Be like the bird who, pausing in her flight awhile on boughs too slight, feels them give way beneath her, and yet sings, knowing she hath wings. – Victor Hugo
It’s A Big Bird
Not the yellow, fluffy “Sesame Street” variety but rather a wild Bald Eagle with sharp talons for hunting. It’s learning how to fly in this flight training facility. At 30 feet wide by 100 feet long and about the height of a telephone pole, the flight cage is an essential last step in an injured raptor’s rehabilitation, giving the birds the opportunity to exercise their wing muscles before returning to the wild.
In 2012, the Jim Arthur Raptor Medical Center treated more than 1,000 injured birds of prey, returning about 70 percent of those surviving the first 24 hours to the wild. As with any good hospital — even the human variety — we pride ourselves on world-class treatment and prompt patient-recovery times. Unfortunately, as the center grew, our single flight cage had become a bottleneck.
“A couple of years ago, we admitted 17 eagles in one year,” says Michele Miller Houck, associate executive director. “We were having a hard time getting birds through the rehabilitation program.”
Carolina Raptor Center is one of the largest of its kind in the world, and the only one within the surrounding five-state region with flight cages big enough to rehabilitate the largest birds, such as Red-tailed Hawks and Bald Eagles.
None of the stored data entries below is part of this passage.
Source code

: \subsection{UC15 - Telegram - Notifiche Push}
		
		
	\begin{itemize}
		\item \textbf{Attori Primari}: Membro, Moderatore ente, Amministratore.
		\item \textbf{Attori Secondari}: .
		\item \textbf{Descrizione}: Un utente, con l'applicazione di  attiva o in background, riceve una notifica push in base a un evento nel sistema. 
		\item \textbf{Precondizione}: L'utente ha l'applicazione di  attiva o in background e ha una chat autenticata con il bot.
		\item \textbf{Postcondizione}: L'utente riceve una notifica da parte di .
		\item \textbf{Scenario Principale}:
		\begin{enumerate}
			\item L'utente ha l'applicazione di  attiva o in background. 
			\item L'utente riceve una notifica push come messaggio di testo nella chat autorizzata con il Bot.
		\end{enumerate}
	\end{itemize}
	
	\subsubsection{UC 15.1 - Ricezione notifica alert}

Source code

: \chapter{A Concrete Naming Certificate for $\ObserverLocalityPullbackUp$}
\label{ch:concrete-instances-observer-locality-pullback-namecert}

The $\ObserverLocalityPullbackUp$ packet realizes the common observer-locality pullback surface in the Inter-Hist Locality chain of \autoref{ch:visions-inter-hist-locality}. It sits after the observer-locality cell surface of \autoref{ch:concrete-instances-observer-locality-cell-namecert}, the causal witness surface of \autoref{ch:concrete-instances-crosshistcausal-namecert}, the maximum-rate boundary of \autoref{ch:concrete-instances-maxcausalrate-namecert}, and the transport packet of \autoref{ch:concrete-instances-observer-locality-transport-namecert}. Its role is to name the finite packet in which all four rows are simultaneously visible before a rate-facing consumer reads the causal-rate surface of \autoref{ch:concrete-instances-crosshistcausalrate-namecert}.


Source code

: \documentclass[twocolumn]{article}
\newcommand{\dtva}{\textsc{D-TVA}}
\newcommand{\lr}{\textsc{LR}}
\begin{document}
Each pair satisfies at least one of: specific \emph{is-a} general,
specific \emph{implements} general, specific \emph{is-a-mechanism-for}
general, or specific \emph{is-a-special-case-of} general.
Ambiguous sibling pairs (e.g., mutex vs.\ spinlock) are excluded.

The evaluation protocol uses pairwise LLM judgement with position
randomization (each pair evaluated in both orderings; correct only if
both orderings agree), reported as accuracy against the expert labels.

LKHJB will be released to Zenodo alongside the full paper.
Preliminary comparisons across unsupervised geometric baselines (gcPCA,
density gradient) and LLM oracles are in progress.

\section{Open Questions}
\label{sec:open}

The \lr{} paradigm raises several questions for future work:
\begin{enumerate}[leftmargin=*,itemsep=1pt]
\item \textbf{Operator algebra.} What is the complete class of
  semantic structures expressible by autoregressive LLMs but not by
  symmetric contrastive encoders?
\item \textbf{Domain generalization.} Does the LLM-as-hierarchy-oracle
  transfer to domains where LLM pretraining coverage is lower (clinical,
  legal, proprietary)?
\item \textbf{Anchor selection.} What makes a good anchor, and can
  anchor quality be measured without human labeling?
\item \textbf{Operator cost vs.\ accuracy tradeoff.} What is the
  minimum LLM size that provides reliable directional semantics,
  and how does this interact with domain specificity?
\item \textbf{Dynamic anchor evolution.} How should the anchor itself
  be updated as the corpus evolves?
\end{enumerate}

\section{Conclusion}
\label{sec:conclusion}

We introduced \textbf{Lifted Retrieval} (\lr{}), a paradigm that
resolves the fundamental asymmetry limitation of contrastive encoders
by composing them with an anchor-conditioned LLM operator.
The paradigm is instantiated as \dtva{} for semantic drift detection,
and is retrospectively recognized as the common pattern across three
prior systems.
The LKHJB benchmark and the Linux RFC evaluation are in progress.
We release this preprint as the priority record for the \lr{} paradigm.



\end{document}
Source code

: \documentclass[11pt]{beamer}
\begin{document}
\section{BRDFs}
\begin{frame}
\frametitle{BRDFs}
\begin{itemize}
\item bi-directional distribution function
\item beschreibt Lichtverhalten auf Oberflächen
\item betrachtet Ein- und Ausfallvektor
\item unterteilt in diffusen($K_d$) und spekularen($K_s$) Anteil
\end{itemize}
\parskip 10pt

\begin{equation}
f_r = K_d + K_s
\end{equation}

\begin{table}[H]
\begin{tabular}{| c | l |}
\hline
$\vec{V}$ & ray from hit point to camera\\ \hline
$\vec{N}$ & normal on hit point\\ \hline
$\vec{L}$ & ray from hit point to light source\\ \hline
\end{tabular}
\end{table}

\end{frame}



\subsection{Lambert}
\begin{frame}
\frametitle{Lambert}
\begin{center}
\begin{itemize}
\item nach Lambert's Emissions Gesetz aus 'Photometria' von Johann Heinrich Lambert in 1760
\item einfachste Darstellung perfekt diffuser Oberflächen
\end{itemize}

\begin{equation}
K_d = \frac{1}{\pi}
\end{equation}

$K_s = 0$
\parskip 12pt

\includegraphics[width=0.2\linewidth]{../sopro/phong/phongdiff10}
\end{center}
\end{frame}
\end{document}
CRC’s mission is to educate the public about conservation issues around raptors and to rehabilitate injured birds. Clearly, the new flight cage also plays a critical role in that mission.
“Our work with Weyerhaeuser is exactly the kind of thing we like to do with corporate partners,” Houck says. “From volunteer participation to in-kind donations and communications, we really appreciate Weyerhaeuser’s interest and support in all these different ways.”
Seed funding for the Weyerhaeuser Flight Training Facility was provided by individuals that donated through the Arts and Science Council’s Power2Give online giving platform.